● Your instructions
Your answer must be an exact copy of the data below, minus any pictures.
---
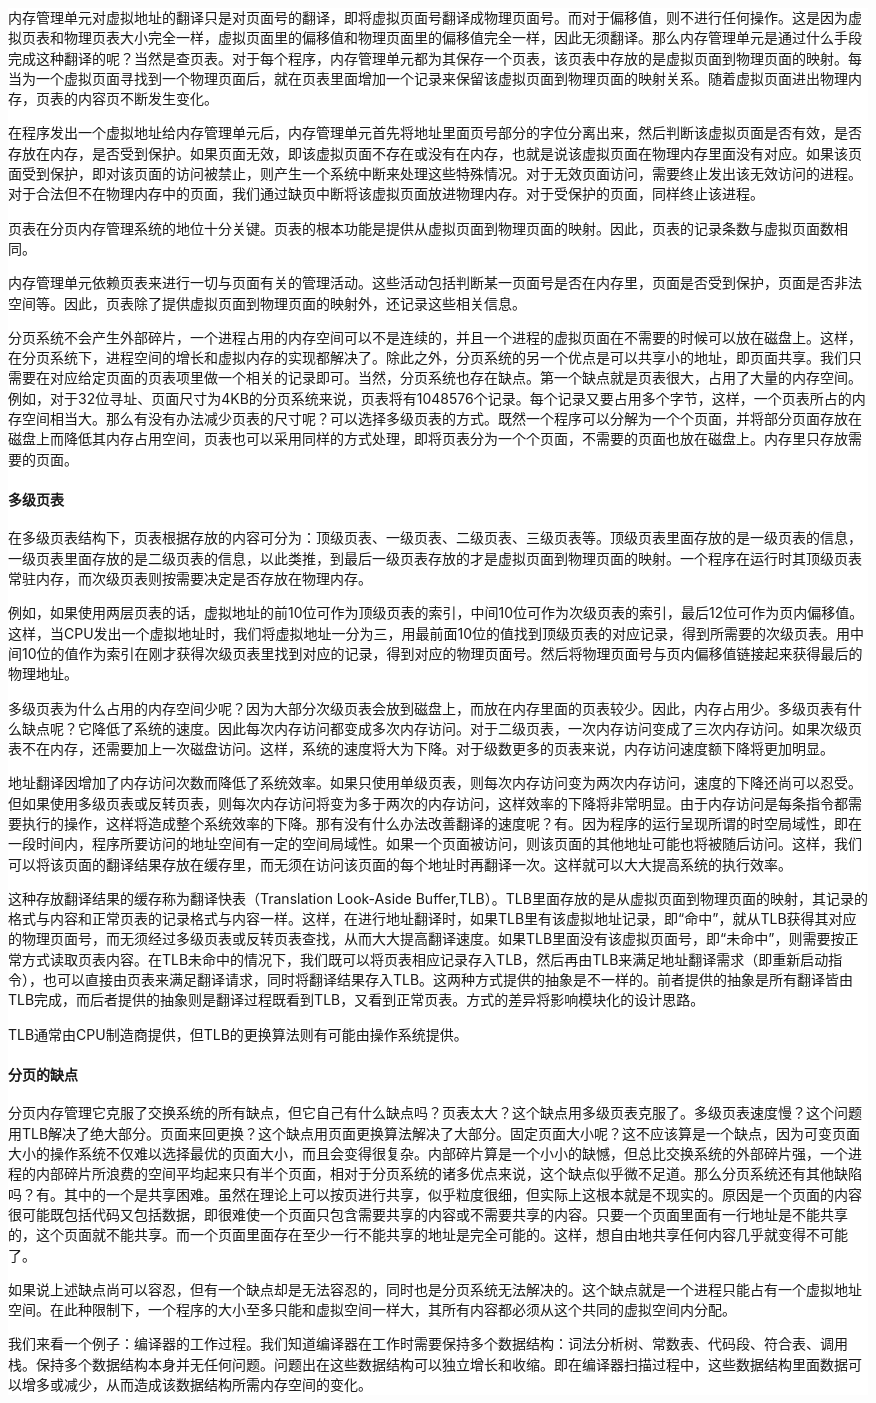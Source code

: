 内存管理单元对虚拟地址的翻译只是对页面号的翻译，即将虚拟页面号翻译成物理页面号。而对于偏移值，则不进行任何操作。这是因为虚拟页表和物理页表大小完全一样，虚拟页面里的偏移值和物理页面里的偏移值完全一样，因此无须翻译。那么内存管理单元是通过什么手段完成这种翻译的呢？当然是查页表。对于每个程序，内存管理单元都为其保存一个页表，该页表中存放的是虚拟页面到物理页面的映射。每当为一个虚拟页面寻找到一个物理页面后，就在页表里面增加一个记录来保留该虚拟页面到物理页面的映射关系。随着虚拟页面进出物理内存，页表的内容页不断发生变化。

在程序发出一个虚拟地址给内存管理单元后，内存管理单元首先将地址里面页号部分的字位分离出来，然后判断该虚拟页面是否有效，是否存放在内存，是否受到保护。如果页面无效，即该虚拟页面不存在或没有在内存，也就是说该虚拟页面在物理内存里面没有对应。如果该页面受到保护，即对该页面的访问被禁止，则产生一个系统中断来处理这些特殊情况。对于无效页面访问，需要终止发出该无效访问的进程。对于合法但不在物理内存中的页面，我们通过缺页中断将该虚拟页面放进物理内存。对于受保护的页面，同样终止该进程。



页表在分页内存管理系统的地位十分关键。页表的根本功能是提供从虚拟页面到物理页面的映射。因此，页表的记录条数与虚拟页面数相同。

内存管理单元依赖页表来进行一切与页面有关的管理活动。这些活动包括判断某一页面号是否在内存里，页面是否受到保护，页面是否非法空间等。因此，页表除了提供虚拟页面到物理页面的映射外，还记录这些相关信息。



分页系统不会产生外部碎片，一个进程占用的内存空间可以不是连续的，并且一个进程的虚拟页面在不需要的时候可以放在磁盘上。这样，在分页系统下，进程空间的增长和虚拟内存的实现都解决了。除此之外，分页系统的另一个优点是可以共享小的地址，即页面共享。我们只需要在对应给定页面的页表项里做一个相关的记录即可。当然，分页系统也存在缺点。第一个缺点就是页表很大，占用了大量的内存空间。例如，对于32位寻址、页面尺寸为4KB的分页系统来说，页表将有1048576个记录。每个记录又要占用多个字节，这样，一个页表所占的内存空间相当大。那么有没有办法减少页表的尺寸呢？可以选择多级页表的方式。既然一个程序可以分解为一个个页面，并将部分页面存放在磁盘上而降低其内存占用空间，页表也可以采用同样的方式处理，即将页表分为一个个页面，不需要的页面也放在磁盘上。内存里只存放需要的页面。

#### 多级页表

在多级页表结构下，页表根据存放的内容可分为：顶级页表、一级页表、二级页表、三级页表等。顶级页表里面存放的是一级页表的信息，一级页表里面存放的是二级页表的信息，以此类推，到最后一级页表存放的才是虚拟页面到物理页面的映射。一个程序在运行时其顶级页表常驻内存，而次级页表则按需要决定是否存放在物理内存。

例如，如果使用两层页表的话，虚拟地址的前10位可作为顶级页表的索引，中间10位可作为次级页表的索引，最后12位可作为页内偏移值。这样，当CPU发出一个虚拟地址时，我们将虚拟地址一分为三，用最前面10位的值找到顶级页表的对应记录，得到所需要的次级页表。用中间10位的值作为索引在刚才获得次级页表里找到对应的记录，得到对应的物理页面号。然后将物理页面号与页内偏移值链接起来获得最后的物理地址。

多级页表为什么占用的内存空间少呢？因为大部分次级页表会放到磁盘上，而放在内存里面的页表较少。因此，内存占用少。多级页表有什么缺点呢？它降低了系统的速度。因此每次内存访问都变成多次内存访问。对于二级页表，一次内存访问变成了三次内存访问。如果次级页表不在内存，还需要加上一次磁盘访问。这样，系统的速度将大为下降。对于级数更多的页表来说，内存访问速度额下降将更加明显。



地址翻译因增加了内存访问次数而降低了系统效率。如果只使用单级页表，则每次内存访问变为两次内存访问，速度的下降还尚可以忍受。但如果使用多级页表或反转页表，则每次内存访问将变为多于两次的内存访问，这样效率的下降将非常明显。由于内存访问是每条指令都需要执行的操作，这样将造成整个系统效率的下降。那有没有什么办法改善翻译的速度呢？有。因为程序的运行呈现所谓的时空局域性，即在一段时间内，程序所要访问的地址空间有一定的空间局域性。如果一个页面被访问，则该页面的其他地址可能也将被随后访问。这样，我们可以将该页面的翻译结果存放在缓存里，而无须在访问该页面的每个地址时再翻译一次。这样就可以大大提高系统的执行效率。

这种存放翻译结果的缓存称为翻译快表（Translation Look-Aside Buffer,TLB）。TLB里面存放的是从虚拟页面到物理页面的映射，其记录的格式与内容和正常页表的记录格式与内容一样。这样，在进行地址翻译时，如果TLB里有该虚拟地址记录，即“命中”，就从TLB获得其对应的物理页面号，而无须经过多级页表或反转页表查找，从而大大提高翻译速度。如果TLB里面没有该虚拟页面号，即“未命中”，则需要按正常方式读取页表内容。在TLB未命中的情况下，我们既可以将页表相应记录存入TLB，然后再由TLB来满足地址翻译需求（即重新启动指令），也可以直接由页表来满足翻译请求，同时将翻译结果存入TLB。这两种方式提供的抽象是不一样的。前者提供的抽象是所有翻译皆由TLB完成，而后者提供的抽象则是翻译过程既看到TLB，又看到正常页表。方式的差异将影响模块化的设计思路。

TLB通常由CPU制造商提供，但TLB的更换算法则有可能由操作系统提供。

#### 分页的缺点

分页内存管理它克服了交换系统的所有缺点，但它自己有什么缺点吗？页表太大？这个缺点用多级页表克服了。多级页表速度慢？这个问题用TLB解决了绝大部分。页面来回更换？这个缺点用页面更换算法解决了大部分。固定页面大小呢？这不应该算是一个缺点，因为可变页面大小的操作系统不仅难以选择最优的页面大小，而且会变得很复杂。内部碎片算是一个小小的缺憾，但总比交换系统的外部碎片强，一个进程的内部碎片所浪费的空间平均起来只有半个页面，相对于分页系统的诸多优点来说，这个缺点似乎微不足道。那么分页系统还有其他缺陷吗？有。其中的一个是共享困难。虽然在理论上可以按页进行共享，似乎粒度很细，但实际上这根本就是不现实的。原因是一个页面的内容很可能既包括代码又包括数据，即很难使一个页面只包含需要共享的内容或不需要共享的内容。只要一个页面里面有一行地址是不能共享的，这个页面就不能共享。而一个页面里面存在至少一行不能共享的地址是完全可能的。这样，想自由地共享任何内容几乎就变得不可能了。

如果说上述缺点尚可以容忍，但有一个缺点却是无法容忍的，同时也是分页系统无法解决的。这个缺点就是一个进程只能占有一个虚拟地址空间。在此种限制下，一个程序的大小至多只能和虚拟空间一样大，其所有内容都必须从这个共同的虚拟空间内分配。



我们来看一个例子：编译器的工作过程。我们知道编译器在工作时需要保持多个数据结构：词法分析树、常数表、代码段、符合表、调用栈。保持多个数据结构本身并无任何问题。问题出在这些数据结构可以独立增长和收缩。即在编译器扫描过程中，这些数据结构里面数据可以增多或减少，从而造成该数据结构所需内存空间的变化。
---
● Output of the exercise
Source code

: 内存管理单元对虚拟地址的翻译只是对页面号的翻译，即将虚拟页面号翻译成物理页面号。而对于偏移值，则不进行任何操作。这是因为虚拟页表和物理页表大小完全一样，虚拟页面里的偏移值和物理页面里的偏移值完全一样，因此无须翻译。那么内存管理单元是通过什么手段完成这种翻译的呢？当然是查页表。对于每个程序，内存管理单元都为其保存一个页表，该页表中存放的是虚拟页面到物理页面的映射。每当为一个虚拟页面寻找到一个物理页面后，就在页表里面增加一个记录来保留该虚拟页面到物理页面的映射关系。随着虚拟页面进出物理内存，页表的内容页不断发生变化。

在程序发出一个虚拟地址给内存管理单元后，内存管理单元首先将地址里面页号部分的字位分离出来，然后判断该虚拟页面是否有效，是否存放在内存，是否受到保护。如果页面无效，即该虚拟页面不存在或没有在内存，也就是说该虚拟页面在物理内存里面没有对应。如果该页面受到保护，即对该页面的访问被禁止，则产生一个系统中断来处理这些特殊情况。对于无效页面访问，需要终止发出该无效访问的进程。对于合法但不在物理内存中的页面，我们通过缺页中断将该虚拟页面放进物理内存。对于受保护的页面，同样终止该进程。



页表在分页内存管理系统的地位十分关键。页表的根本功能是提供从虚拟页面到物理页面的映射。因此，页表的记录条数与虚拟页面数相同。

内存管理单元依赖页表来进行一切与页面有关的管理活动。这些活动包括判断某一页面号是否在内存里，页面是否受到保护，页面是否非法空间等。因此，页表除了提供虚拟页面到物理页面的映射外，还记录这些相关信息。



分页系统不会产生外部碎片，一个进程占用的内存空间可以不是连续的，并且一个进程的虚拟页面在不需要的时候可以放在磁盘上。这样，在分页系统下，进程空间的增长和虚拟内存的实现都解决了。除此之外，分页系统的另一个优点是可以共享小的地址，即页面共享。我们只需要在对应给定页面的页表项里做一个相关的记录即可。当然，分页系统也存在缺点。第一个缺点就是页表很大，占用了大量的内存空间。例如，对于32位寻址、页面尺寸为4KB的分页系统来说，页表将有1048576个记录。每个记录又要占用多个字节，这样，一个页表所占的内存空间相当大。那么有没有办法减少页表的尺寸呢？可以选择多级页表的方式。既然一个程序可以分解为一个个页面，并将部分页面存放在磁盘上而降低其内存占用空间，页表也可以采用同样的方式处理，即将页表分为一个个页面，不需要的页面也放在磁盘上。内存里只存放需要的页面。

#### 多级页表

在多级页表结构下，页表根据存放的内容可分为：顶级页表、一级页表、二级页表、三级页表等。顶级页表里面存放的是一级页表的信息，一级页表里面存放的是二级页表的信息，以此类推，到最后一级页表存放的才是虚拟页面到物理页面的映射。一个程序在运行时其顶级页表常驻内存，而次级页表则按需要决定是否存放在物理内存。

例如，如果使用两层页表的话，虚拟地址的前10位可作为顶级页表的索引，中间10位可作为次级页表的索引，最后12位可作为页内偏移值。这样，当CPU发出一个虚拟地址时，我们将虚拟地址一分为三，用最前面10位的值找到顶级页表的对应记录，得到所需要的次级页表。用中间10位的值作为索引在刚才获得次级页表里找到对应的记录，得到对应的物理页面号。然后将物理页面号与页内偏移值链接起来获得最后的物理地址。

多级页表为什么占用的内存空间少呢？因为大部分次级页表会放到磁盘上，而放在内存里面的页表较少。因此，内存占用少。多级页表有什么缺点呢？它降低了系统的速度。因此每次内存访问都变成多次内存访问。对于二级页表，一次内存访问变成了三次内存访问。如果次级页表不在内存，还需要加上一次磁盘访问。这样，系统的速度将大为下降。对于级数更多的页表来说，内存访问速度额下降将更加明显。



地址翻译因增加了内存访问次数而降低了系统效率。如果只使用单级页表，则每次内存访问变为两次内存访问，速度的下降还尚可以忍受。但如果使用多级页表或反转页表，则每次内存访问将变为多于两次的内存访问，这样效率的下降将非常明显。由于内存访问是每条指令都需要执行的操作，这样将造成整个系统效率的下降。那有没有什么办法改善翻译的速度呢？有。因为程序的运行呈现所谓的时空局域性，即在一段时间内，程序所要访问的地址空间有一定的空间局域性。如果一个页面被访问，则该页面的其他地址可能也将被随后访问。这样，我们可以将该页面的翻译结果存放在缓存里，而无须在访问该页面的每个地址时再翻译一次。这样就可以大大提高系统的执行效率。

这种存放翻译结果的缓存称为翻译快表（Translation Look-Aside Buffer,TLB）。TLB里面存放的是从虚拟页面到物理页面的映射，其记录的格式与内容和正常页表的记录格式与内容一样。这样，在进行地址翻译时，如果TLB里有该虚拟地址记录，即“命中”，就从TLB获得其对应的物理页面号，而无须经过多级页表或反转页表查找，从而大大提高翻译速度。如果TLB里面没有该虚拟页面号，即“未命中”，则需要按正常方式读取页表内容。在TLB未命中的情况下，我们既可以将页表相应记录存入TLB，然后再由TLB来满足地址翻译需求（即重新启动指令），也可以直接由页表来满足翻译请求，同时将翻译结果存入TLB。这两种方式提供的抽象是不一样的。前者提供的抽象是所有翻译皆由TLB完成，而后者提供的抽象则是翻译过程既看到TLB，又看到正常页表。方式的差异将影响模块化的设计思路。

TLB通常由CPU制造商提供，但TLB的更换算法则有可能由操作系统提供。

#### 分页的缺点

分页内存管理它克服了交换系统的所有缺点，但它自己有什么缺点吗？页表太大？这个缺点用多级页表克服了。多级页表速度慢？这个问题用TLB解决了绝大部分。页面来回更换？这个缺点用页面更换算法解决了大部分。固定页面大小呢？这不应该算是一个缺点，因为可变页面大小的操作系统不仅难以选择最优的页面大小，而且会变得很复杂。内部碎片算是一个小小的缺憾，但总比交换系统的外部碎片强，一个进程的内部碎片所浪费的空间平均起来只有半个页面，相对于分页系统的诸多优点来说，这个缺点似乎微不足道。那么分页系统还有其他缺陷吗？有。其中的一个是共享困难。虽然在理论上可以按页进行共享，似乎粒度很细，但实际上这根本就是不现实的。原因是一个页面的内容很可能既包括代码又包括数据，即很难使一个页面只包含需要共享的内容或不需要共享的内容。只要一个页面里面有一行地址是不能共享的，这个页面就不能共享。而一个页面里面存在至少一行不能共享的地址是完全可能的。这样，想自由地共享任何内容几乎就变得不可能了。

如果说上述缺点尚可以容忍，但有一个缺点却是无法容忍的，同时也是分页系统无法解决的。这个缺点就是一个进程只能占有一个虚拟地址空间。在此种限制下，一个程序的大小至多只能和虚拟空间一样大，其所有内容都必须从这个共同的虚拟空间内分配。



我们来看一个例子：编译器的工作过程。我们知道编译器在工作时需要保持多个数据结构：词法分析树、常数表、代码段、符合表、调用栈。保持多个数据结构本身并无任何问题。问题出在这些数据结构可以独立增长和收缩。即在编译器扫描过程中，这些数据结构里面数据可以增多或减少，从而造成该数据结构所需内存空间的变化。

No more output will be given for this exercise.